EXERCISE DIRECTIONS » Starting at the first line of the data below, write out each line exactly until you reach the line containing "unset var; unassignment var(数值计算为0)", and include that line too.

[SOURCE INFORMATION Boundary: Start]

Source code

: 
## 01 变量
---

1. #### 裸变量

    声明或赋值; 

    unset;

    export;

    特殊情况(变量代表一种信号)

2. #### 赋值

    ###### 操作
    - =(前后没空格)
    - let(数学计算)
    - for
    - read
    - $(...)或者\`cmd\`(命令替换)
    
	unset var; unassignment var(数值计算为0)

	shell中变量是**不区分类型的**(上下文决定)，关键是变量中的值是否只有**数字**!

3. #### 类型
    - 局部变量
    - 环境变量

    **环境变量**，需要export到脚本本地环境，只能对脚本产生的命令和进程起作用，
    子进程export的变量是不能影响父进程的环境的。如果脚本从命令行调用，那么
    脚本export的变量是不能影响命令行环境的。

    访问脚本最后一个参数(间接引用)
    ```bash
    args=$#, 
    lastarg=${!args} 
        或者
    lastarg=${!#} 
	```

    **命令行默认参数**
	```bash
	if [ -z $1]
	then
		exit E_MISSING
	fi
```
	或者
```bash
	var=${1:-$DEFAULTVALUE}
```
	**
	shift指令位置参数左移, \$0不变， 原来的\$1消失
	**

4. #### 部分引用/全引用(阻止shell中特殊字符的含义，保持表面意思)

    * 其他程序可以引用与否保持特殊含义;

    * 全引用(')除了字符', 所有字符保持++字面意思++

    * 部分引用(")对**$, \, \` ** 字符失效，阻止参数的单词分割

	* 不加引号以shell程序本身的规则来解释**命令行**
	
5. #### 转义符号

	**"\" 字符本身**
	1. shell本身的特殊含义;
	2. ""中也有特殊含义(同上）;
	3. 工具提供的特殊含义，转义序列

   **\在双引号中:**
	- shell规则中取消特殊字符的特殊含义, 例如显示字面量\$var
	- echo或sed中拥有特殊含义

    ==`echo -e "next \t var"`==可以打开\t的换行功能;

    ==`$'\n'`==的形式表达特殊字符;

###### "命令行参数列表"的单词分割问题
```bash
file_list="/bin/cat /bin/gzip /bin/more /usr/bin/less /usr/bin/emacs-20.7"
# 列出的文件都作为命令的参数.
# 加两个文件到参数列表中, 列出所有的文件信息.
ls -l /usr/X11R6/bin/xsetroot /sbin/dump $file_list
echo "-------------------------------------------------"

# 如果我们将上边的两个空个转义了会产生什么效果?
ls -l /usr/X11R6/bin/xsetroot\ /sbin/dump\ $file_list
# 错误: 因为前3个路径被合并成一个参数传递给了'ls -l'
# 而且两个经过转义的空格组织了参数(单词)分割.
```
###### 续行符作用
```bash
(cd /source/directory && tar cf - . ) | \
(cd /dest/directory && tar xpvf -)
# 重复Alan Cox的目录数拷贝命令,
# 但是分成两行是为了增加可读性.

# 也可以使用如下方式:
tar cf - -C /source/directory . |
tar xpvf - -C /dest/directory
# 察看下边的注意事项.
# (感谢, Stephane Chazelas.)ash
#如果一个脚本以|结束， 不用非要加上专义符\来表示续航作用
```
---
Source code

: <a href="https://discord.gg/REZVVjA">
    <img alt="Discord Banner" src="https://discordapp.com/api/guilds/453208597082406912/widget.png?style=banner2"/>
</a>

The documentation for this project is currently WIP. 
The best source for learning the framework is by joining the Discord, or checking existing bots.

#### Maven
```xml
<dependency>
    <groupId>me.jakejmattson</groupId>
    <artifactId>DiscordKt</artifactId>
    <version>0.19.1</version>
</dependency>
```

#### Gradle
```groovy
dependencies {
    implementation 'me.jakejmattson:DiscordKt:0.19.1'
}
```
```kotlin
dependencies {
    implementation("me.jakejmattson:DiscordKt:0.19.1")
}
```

[SOURCE INFORMATION Boundary: End]

ANSWER AREA »
Source code

: 
## 01 变量
---

1. #### 裸变量

    声明或赋值; 

    unset;

    export;

    特殊情况(变量代表一种信号)

2. #### 赋值

    ###### 操作
    - =(前后没空格)
    - let(数学计算)
    - for
    - read
    - $(...)或者\`cmd\`(命令替换)
    
	unset var; unassignment var(数值计算为0)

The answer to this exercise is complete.